(Stored data)
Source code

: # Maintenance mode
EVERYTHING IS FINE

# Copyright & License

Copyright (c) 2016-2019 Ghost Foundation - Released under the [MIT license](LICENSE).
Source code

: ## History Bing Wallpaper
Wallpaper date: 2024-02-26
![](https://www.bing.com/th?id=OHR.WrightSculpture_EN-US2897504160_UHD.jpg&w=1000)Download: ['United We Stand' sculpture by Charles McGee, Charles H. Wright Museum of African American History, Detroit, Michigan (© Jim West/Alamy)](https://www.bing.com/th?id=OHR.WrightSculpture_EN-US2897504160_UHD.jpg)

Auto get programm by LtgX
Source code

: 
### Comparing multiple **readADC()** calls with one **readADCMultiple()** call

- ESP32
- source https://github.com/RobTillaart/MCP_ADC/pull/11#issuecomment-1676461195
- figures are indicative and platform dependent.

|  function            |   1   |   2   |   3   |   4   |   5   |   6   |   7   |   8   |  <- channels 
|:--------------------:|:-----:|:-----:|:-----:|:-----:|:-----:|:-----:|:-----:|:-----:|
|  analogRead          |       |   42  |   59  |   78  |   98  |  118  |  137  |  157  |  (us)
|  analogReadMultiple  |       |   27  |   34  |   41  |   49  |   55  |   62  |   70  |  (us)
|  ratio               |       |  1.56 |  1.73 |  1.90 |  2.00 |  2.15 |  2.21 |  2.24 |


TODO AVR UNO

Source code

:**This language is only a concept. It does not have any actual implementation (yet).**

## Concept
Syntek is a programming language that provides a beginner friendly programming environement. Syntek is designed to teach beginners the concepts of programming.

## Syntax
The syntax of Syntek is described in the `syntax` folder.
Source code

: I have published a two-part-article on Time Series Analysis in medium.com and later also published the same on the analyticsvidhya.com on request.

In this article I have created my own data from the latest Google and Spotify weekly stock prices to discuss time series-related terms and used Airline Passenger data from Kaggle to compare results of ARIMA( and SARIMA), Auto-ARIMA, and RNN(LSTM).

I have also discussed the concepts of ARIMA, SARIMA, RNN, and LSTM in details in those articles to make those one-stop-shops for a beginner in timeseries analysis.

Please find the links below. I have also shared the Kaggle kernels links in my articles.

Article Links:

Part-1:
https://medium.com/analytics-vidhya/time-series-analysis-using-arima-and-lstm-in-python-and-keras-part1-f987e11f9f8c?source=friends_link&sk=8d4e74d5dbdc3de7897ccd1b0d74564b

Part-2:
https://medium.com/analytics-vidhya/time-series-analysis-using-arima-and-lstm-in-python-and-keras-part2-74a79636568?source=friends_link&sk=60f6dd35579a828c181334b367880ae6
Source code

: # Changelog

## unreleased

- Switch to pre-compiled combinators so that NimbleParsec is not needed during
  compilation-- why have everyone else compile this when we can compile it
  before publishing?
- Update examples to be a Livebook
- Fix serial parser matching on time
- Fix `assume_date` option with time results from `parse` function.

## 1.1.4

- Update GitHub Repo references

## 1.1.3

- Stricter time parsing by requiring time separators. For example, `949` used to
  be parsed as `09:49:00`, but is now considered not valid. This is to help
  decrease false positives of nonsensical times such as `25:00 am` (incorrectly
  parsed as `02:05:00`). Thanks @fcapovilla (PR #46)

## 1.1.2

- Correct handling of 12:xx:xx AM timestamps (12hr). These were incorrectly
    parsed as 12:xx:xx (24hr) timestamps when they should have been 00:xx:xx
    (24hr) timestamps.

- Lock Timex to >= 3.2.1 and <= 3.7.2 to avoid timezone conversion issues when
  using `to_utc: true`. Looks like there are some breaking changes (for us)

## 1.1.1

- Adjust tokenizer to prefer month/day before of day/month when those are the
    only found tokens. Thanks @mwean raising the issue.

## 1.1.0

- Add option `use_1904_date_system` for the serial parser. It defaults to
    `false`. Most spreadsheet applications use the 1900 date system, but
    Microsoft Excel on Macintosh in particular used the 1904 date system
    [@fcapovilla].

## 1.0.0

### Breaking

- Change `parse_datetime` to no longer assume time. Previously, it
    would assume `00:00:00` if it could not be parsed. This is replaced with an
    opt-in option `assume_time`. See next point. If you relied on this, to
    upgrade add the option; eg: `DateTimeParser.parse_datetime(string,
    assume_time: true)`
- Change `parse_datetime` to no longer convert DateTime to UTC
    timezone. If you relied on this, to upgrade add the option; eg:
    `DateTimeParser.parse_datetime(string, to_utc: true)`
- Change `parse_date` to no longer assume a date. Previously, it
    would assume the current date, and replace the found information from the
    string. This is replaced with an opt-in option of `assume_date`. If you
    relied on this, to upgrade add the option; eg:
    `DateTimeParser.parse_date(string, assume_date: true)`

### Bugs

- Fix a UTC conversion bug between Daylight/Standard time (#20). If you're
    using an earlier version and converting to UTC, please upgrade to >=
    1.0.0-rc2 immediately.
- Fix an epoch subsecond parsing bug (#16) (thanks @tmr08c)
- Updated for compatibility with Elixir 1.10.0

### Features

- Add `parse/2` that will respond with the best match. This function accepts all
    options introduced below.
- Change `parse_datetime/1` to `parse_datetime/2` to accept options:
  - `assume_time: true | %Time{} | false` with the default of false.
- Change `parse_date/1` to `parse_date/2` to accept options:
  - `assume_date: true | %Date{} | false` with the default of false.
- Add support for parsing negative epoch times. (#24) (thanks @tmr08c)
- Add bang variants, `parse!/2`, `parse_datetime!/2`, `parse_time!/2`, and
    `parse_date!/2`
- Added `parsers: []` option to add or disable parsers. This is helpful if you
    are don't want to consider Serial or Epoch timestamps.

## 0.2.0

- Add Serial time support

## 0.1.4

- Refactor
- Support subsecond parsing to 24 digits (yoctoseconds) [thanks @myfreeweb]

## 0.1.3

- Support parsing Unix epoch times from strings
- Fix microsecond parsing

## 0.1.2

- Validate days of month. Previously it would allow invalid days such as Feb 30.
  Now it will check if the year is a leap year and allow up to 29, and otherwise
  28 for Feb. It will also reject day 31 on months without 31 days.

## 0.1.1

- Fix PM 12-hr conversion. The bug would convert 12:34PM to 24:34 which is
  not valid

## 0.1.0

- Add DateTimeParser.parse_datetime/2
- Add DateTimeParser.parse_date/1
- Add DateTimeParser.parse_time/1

YOUR GOAL => Go through the records above and report how many lines contain "Wallpaper". Write the number only.

REPLY TO THE EXERCISE => 2